Negri had always wanted to play Catherine the Great, and that’s more or less what she’s doing here, though the story is updated and the location changed to one of those little Ruritanian films so beloved of this director. The idea of the royal lady who uses her personal guard as a male harem certainly derives from gossip about the tsarina. Here, hilariously named leading man Rod La Rocq is on hand to be seduced – something of a stiff in early talkies, his wooden demeanour is perfectly exploited by Lubitsch as he plays an upright plank of a man, astonished to find he’s as corruptible as anyone else. Among Lubitsch’s many gifts was an ability to find comedy gold in unlikely places, often transforming unpromising stars into effective comedians by exploiting their weaknesses (comedy is all about weakness).

Pola is tempestuous and lusty as her fans expected, but also poking fun at her own persona. Having taken royalty slightly seriously in Europe, he was waking up to the comic possibilities, which he would go on to exploit in a whole series of operetta-films and Ruritanian romances. In Lubitsch’s world, power is always in the hands of people as basically ignoble and petty as the rest of us, so the contrast between the dignity of office and the indignity of basic human life is sharply expressed. “At least twice a day, the most dignified man in the world is ridiculous,” he was fond of saying.

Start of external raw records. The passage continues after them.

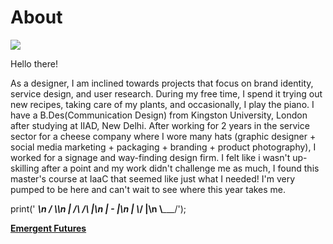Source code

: # **About**

![](../Users/seherkrishna/Documents/Github/mdef4/docs/images/Profilepic.jpg)

Hello there!

As a designer, I am inclined towards projects that focus on brand identity, service design, and user research.
During my free time, I spend it trying out new recipes, taking care of my plants, and occasionally, I play the piano.
I have a B.Des(Communication Design) from Kingston University, London after studying at IIAD, New Delhi. After working for 2 years in the service sector for a cheese company where I wore many hats (graphic designer + social media marketing + packaging + branding + product photography), I worked for a signage and way-finding design firm. I felt like i wasn't up-skilling after a point and my work didn't challenge me as much, I found this master's course at IaaC that seemed like just what I needed! I'm very pumped to be here and can't wait to see where this year takes me.

print('  _________\n /         \\\n |  /\\ /\\  |\n |    -    |\n |  \\___/  |\n \\_________/');

**[Emergent Futures](https://emergent-futures.mn.co/feed)**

But it’s the silk-hatted, mustachioed Menjou, exuding the satisfaction of a cat who’s just cornered the world market in cream, who captures the attention, his smallest gesture registering as a comic tour de force. Always on top of the situation even when it seems he’s sure to be flummoxed, never at a loss for words (no mean trick in a silent film), and somehow just slightly aware of our admiration (or maybe it’s his own?), Menjou holds the film together, adding dry wit even to scenes he’s not in.

One of Lubitsch’s advantages in Hollywood was his background in European theatre: he knew of seemingly thousands of obscure but well-designed plays that could be adapted to the screen. Rivals suspected him of employing a secret roomful of Hungarians, penning all these plays especially for him to turn into films.

Lubitsch must have liked this story: he adapted it again as A Royal Scandal in 1945, with Tallulah Bankhead as a formidable Queen Catherine. But Pola got there first.